- [WHAT NEEDS TO BE DONE] The entries that follow include a run beginning at the line with "#### [](/book/grokking-machine-learning/appendix-c/)Courses" and ending at the line with "- Hyderabad housing"; restate that run word for word and leave the rest out.

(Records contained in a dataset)
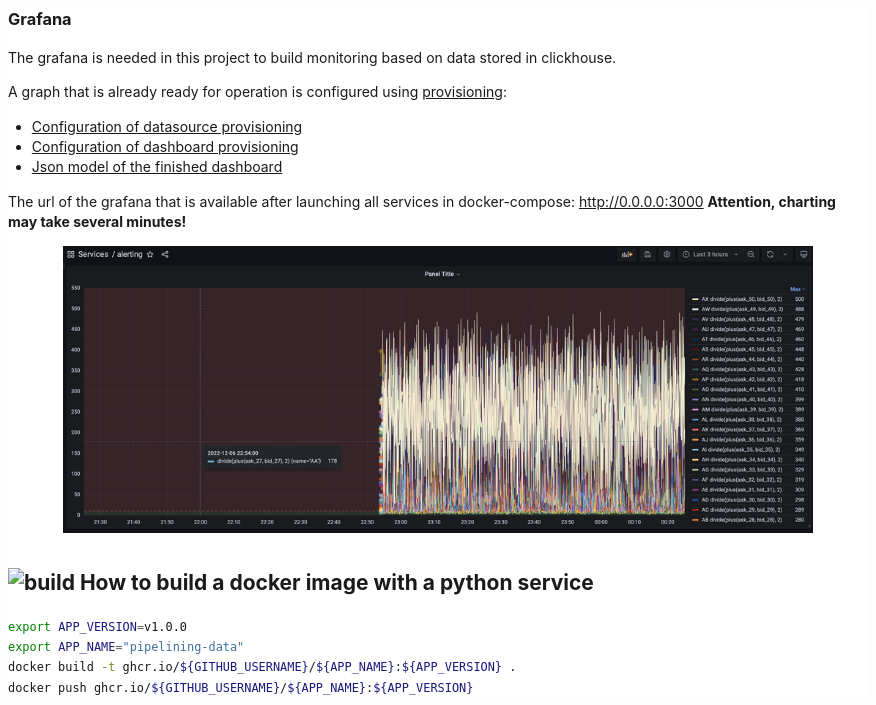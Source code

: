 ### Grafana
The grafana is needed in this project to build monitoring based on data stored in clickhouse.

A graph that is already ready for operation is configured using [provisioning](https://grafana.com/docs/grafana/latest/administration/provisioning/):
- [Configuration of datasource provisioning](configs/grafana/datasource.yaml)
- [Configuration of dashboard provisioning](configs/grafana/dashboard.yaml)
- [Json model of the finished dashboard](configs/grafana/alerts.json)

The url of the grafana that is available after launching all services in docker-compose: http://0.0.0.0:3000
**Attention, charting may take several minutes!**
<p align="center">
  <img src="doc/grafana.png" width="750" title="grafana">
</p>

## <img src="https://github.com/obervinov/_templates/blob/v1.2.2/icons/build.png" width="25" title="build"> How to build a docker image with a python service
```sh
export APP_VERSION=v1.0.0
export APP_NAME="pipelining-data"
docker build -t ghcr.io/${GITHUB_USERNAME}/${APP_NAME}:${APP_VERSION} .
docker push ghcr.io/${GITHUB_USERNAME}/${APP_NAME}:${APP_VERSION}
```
--
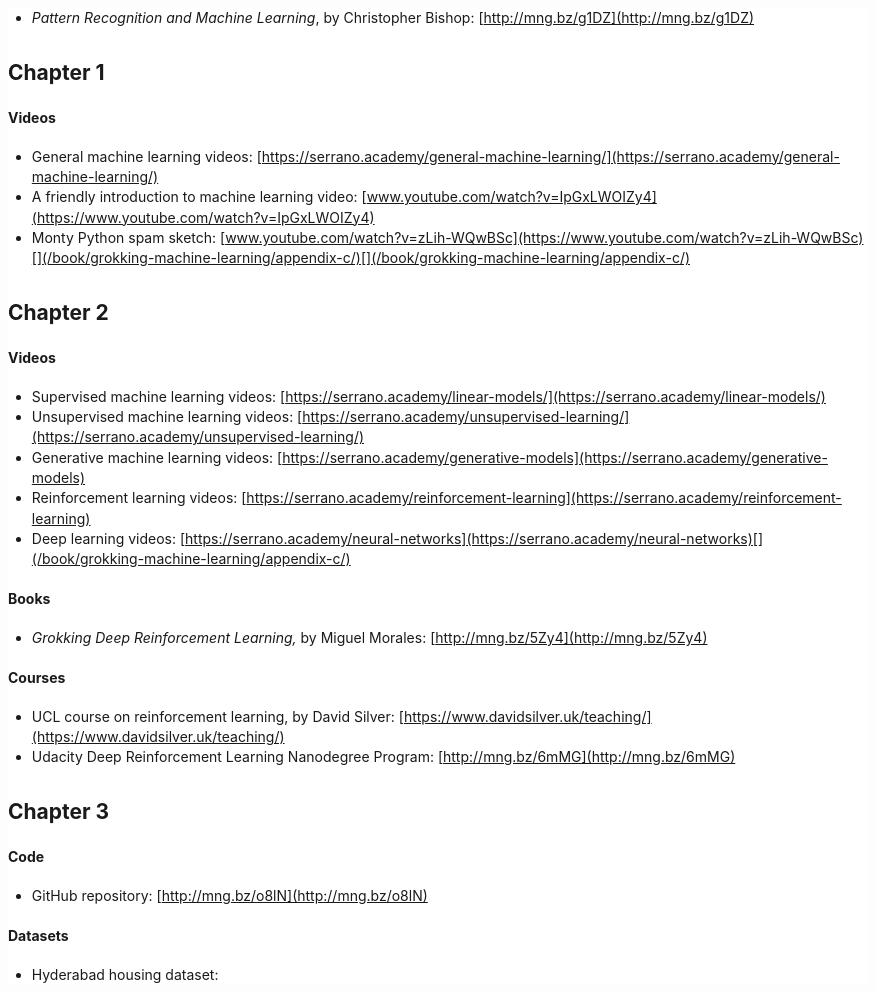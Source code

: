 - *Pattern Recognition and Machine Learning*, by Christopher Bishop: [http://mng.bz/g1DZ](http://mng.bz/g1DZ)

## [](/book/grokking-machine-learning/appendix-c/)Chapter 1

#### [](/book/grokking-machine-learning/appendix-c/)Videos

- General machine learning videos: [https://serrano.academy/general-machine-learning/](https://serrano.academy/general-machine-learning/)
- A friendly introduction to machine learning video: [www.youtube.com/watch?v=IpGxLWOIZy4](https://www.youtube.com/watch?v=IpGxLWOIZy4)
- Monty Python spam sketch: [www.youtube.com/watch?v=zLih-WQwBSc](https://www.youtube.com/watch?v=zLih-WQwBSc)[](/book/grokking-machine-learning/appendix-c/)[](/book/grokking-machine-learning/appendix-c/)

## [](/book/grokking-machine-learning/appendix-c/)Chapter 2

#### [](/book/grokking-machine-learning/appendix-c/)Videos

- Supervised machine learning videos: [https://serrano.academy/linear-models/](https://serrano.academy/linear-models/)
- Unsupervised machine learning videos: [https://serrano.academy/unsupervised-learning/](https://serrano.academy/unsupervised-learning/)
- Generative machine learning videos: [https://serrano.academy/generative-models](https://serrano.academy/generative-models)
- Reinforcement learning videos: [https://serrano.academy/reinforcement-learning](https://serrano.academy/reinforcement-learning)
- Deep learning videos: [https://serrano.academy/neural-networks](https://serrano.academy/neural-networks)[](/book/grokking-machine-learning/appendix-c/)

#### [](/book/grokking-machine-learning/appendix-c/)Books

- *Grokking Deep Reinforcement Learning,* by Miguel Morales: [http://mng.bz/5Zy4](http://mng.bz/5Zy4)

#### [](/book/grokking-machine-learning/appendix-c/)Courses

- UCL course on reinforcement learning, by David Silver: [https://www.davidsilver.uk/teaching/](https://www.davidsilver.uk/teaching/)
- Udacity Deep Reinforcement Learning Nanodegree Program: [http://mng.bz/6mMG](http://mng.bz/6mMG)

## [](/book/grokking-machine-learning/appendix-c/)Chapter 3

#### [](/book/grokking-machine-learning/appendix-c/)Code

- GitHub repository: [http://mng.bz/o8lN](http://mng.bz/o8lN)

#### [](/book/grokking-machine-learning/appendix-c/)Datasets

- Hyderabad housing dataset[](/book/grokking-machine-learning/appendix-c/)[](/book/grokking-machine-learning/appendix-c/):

- [EXERCISE RESULT]
#### [](/book/grokking-machine-learning/appendix-c/)Courses

- UCL course on reinforcement learning, by David Silver: [https://www.davidsilver.uk/teaching/](https://www.davidsilver.uk/teaching/)
- Udacity Deep Reinforcement Learning Nanodegree Program: [http://mng.bz/6mMG](http://mng.bz/6mMG)

## [](/book/grokking-machine-learning/appendix-c/)Chapter 3

#### [](/book/grokking-machine-learning/appendix-c/)Code

- GitHub repository: [http://mng.bz/o8lN](http://mng.bz/o8lN)

#### [](/book/grokking-machine-learning/appendix-c/)Datasets

- Hyderabad housing dataset[](/book/grokking-machine-learning/appendix-c/)[](/book/grokking-machine-learning/appendix-c/):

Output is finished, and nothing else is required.